## DATA
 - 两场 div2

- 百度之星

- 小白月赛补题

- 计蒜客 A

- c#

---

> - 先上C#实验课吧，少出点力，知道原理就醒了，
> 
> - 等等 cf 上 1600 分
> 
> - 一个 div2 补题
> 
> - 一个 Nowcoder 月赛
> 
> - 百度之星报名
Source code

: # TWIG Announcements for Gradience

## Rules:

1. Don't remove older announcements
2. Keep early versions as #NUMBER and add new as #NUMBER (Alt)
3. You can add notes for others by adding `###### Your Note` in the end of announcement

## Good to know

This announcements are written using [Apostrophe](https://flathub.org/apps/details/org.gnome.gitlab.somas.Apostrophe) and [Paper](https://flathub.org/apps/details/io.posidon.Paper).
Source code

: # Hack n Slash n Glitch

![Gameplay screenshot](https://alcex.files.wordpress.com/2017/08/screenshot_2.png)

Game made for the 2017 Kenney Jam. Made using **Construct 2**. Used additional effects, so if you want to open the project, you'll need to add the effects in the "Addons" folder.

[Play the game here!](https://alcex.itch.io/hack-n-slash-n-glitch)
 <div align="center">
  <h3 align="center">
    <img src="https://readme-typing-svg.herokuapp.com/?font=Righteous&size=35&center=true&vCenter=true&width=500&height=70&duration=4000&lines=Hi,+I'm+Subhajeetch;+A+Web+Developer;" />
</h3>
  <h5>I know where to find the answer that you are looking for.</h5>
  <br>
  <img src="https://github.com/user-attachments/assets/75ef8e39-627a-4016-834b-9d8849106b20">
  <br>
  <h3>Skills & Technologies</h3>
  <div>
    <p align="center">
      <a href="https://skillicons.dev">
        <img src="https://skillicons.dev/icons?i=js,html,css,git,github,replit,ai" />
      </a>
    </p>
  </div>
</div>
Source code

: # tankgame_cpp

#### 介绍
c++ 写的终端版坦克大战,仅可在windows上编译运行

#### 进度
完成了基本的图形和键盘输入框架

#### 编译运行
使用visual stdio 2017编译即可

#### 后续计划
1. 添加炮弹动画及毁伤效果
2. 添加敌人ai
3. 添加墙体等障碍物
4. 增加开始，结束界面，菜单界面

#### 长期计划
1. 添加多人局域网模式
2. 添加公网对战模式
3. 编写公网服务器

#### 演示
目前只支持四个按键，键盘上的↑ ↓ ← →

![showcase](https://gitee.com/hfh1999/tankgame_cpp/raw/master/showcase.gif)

## WHAT THE EXERCISE ASKS
In full and without alteration, copy the entries.

## SOLUTION TO THIS TASK
 - 两场 div2

- 百度之星

- 小白月赛补题

- 计蒜客 A

- c#

---

> - 先上C#实验课吧，少出点力，知道原理就醒了，
> 
> - 等等 cf 上 1600 分
> 
> - 一个 div2 补题
> 
> - 一个 Nowcoder 月赛
> 
> - 百度之星报名
Source code

: # TWIG Announcements for Gradience

## Rules:

1. Don't remove older announcements
2. Keep early versions as #NUMBER and add new as #NUMBER (Alt)
3. You can add notes for others by adding `###### Your Note` in the end of announcement

## Good to know

This announcements are written using [Apostrophe](https://flathub.org/apps/details/org.gnome.gitlab.somas.Apostrophe) and [Paper](https://flathub.org/apps/details/io.posidon.Paper).
Source code

: # Hack n Slash n Glitch

![Gameplay screenshot](https://alcex.files.wordpress.com/2017/08/screenshot_2.png)

Game made for the 2017 Kenney Jam. Made using **Construct 2**. Used additional effects, so if you want to open the project, you'll need to add the effects in the "Addons" folder.

[Play the game here!](https://alcex.itch.io/hack-n-slash-n-glitch)
 <div align="center">
  <h3 align="center">
    <img src="https://readme-typing-svg.herokuapp.com/?font=Righteous&size=35&center=true&vCenter=true&width=500&height=70&duration=4000&lines=Hi,+I'm+Subhajeetch;+A+Web+Developer;" />
</h3>
  <h5>I know where to find the answer that you are looking for.</h5>
  <br>
  <img src="https://github.com/user-attachments/assets/75ef8e39-627a-4016-834b-9d8849106b20">
  <br>
  <h3>Skills & Technologies</h3>
  <div>
    <p align="center">
      <a href="https://skillicons.dev">
        <img src="https://skillicons.dev/icons?i=js,html,css,git,github,replit,ai" />
      </a>
    </p>
  </div>
</div>
Source code

: # tankgame_cpp

#### 介绍
c++ 写的终端版坦克大战,仅可在windows上编译运行

#### 进度
完成了基本的图形和键盘输入框架

#### 编译运行
使用visual stdio 2017编译即可

#### 后续计划
1. 添加炮弹动画及毁伤效果
2. 添加敌人ai
3. 添加墙体等障碍物
4. 增加开始，结束界面，菜单界面

#### 长期计划
1. 添加多人局域网模式
2. 添加公网对战模式
3. 编写公网服务器

#### 演示
目前只支持四个按键，键盘上的↑ ↓ ← →

![showcase](https://gitee.com/hfh1999/tankgame_cpp/raw/master/showcase.gif)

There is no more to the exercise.